La manifestazione di volontà di perseguire il colpevole, ai fini della validità della querela, deve emergere chiaramente. Annullata la condanna di una donna accusata di furto

La manifestazione di volontà di perseguire il colpevole, ai fini della validità della querela, pur non richiedendo l’utilizzo di formule sacramentali, deve emergere chiaramente, non essendo consentito rinvenire, nel mero atto di denuncia in sé considerato, la richiesta punitiva idonea a integrare la condizione di procedibilità del reato. Lo ha chiarito la Suprema Corte nella sentenza n. 17532/2020 pronunciandosi sul ricorso presentato da un’imputata condannata in sede di merito per furto.

La donna, nello specifico, era accusata di essersi impossessata, in concorso con altri, al fine di trarne profitto, di un telefono cellulare IPHONE 4S, sottraendolo alla parte offesa, che lo custodiva all’interno della borsa riposta sul sedile posteriore della propria auto, parcheggiata sulla pubblica via.

Nel ricorrere per cassazione la difesa deduceva, articolando un unico motivo, l’inosservanza ed erronea applicazione dell’art.529 cod. proc. pen. in ordine alla sussistenza della condizione di procedibilità, nonché la mancanza di motivazione sul punto.

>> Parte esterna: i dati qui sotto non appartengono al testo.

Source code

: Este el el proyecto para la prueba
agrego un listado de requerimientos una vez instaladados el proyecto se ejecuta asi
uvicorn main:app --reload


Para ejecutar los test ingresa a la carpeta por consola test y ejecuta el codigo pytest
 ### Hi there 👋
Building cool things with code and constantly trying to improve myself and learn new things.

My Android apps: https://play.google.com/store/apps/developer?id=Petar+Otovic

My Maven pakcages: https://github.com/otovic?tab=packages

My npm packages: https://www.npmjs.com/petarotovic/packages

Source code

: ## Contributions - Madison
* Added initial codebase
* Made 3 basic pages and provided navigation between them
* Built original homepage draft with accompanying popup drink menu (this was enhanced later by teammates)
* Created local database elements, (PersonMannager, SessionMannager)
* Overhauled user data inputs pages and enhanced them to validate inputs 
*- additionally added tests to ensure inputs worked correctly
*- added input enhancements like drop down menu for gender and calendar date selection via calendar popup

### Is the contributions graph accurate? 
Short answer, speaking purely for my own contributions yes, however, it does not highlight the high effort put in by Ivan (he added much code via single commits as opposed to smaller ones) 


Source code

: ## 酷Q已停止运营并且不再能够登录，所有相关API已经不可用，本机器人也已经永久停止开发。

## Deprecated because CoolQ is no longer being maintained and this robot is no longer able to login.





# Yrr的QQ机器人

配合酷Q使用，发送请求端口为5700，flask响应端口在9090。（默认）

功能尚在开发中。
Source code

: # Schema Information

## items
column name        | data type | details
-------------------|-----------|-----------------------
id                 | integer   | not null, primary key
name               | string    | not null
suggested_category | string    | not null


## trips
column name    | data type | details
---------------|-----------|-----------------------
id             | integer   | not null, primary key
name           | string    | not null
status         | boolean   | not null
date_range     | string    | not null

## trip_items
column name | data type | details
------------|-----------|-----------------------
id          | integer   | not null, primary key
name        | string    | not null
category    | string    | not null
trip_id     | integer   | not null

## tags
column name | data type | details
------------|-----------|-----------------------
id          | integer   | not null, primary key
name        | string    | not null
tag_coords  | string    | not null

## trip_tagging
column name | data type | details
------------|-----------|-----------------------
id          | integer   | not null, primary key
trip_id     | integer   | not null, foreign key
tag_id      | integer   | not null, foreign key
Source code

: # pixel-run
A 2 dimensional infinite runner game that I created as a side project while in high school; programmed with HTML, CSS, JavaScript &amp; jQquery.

A suo giudizio, infatti, la persona offesa, nell’atto di denuncia, non aveva manifestato alcuna volontà punitiva.

Gli Ermellini, hanno effettivamente ritenuto di condividere la doglianza dell’impugnante accogliendo il ricorso, in quanto fondato,  e annullando la pronuncia della Corte di appello.

Il Collegio territoriale – specificano dal Palazzaccio – nell’escludere la contestata circostanza aggravante, non aveva accertato, non dandone pertanto conto, se dall’atto di denuncia, presentato dalla persona offesa, risultasse manifesta l’intenzione di questa di perseguire l’imputata o se si trattasse, invece, di un mero riferimento dei fatti, senza tuttavia corredarlo da alcuna espressione che potesse essere interpretata come volontà di querela. Da li la decisione di cassare la decisione del Giudice di secondo grado, perché l’azione penale in ordine al reato di cui all’art. 624 del codice penale non poteva essere proseguita proprio per mancanza di querela.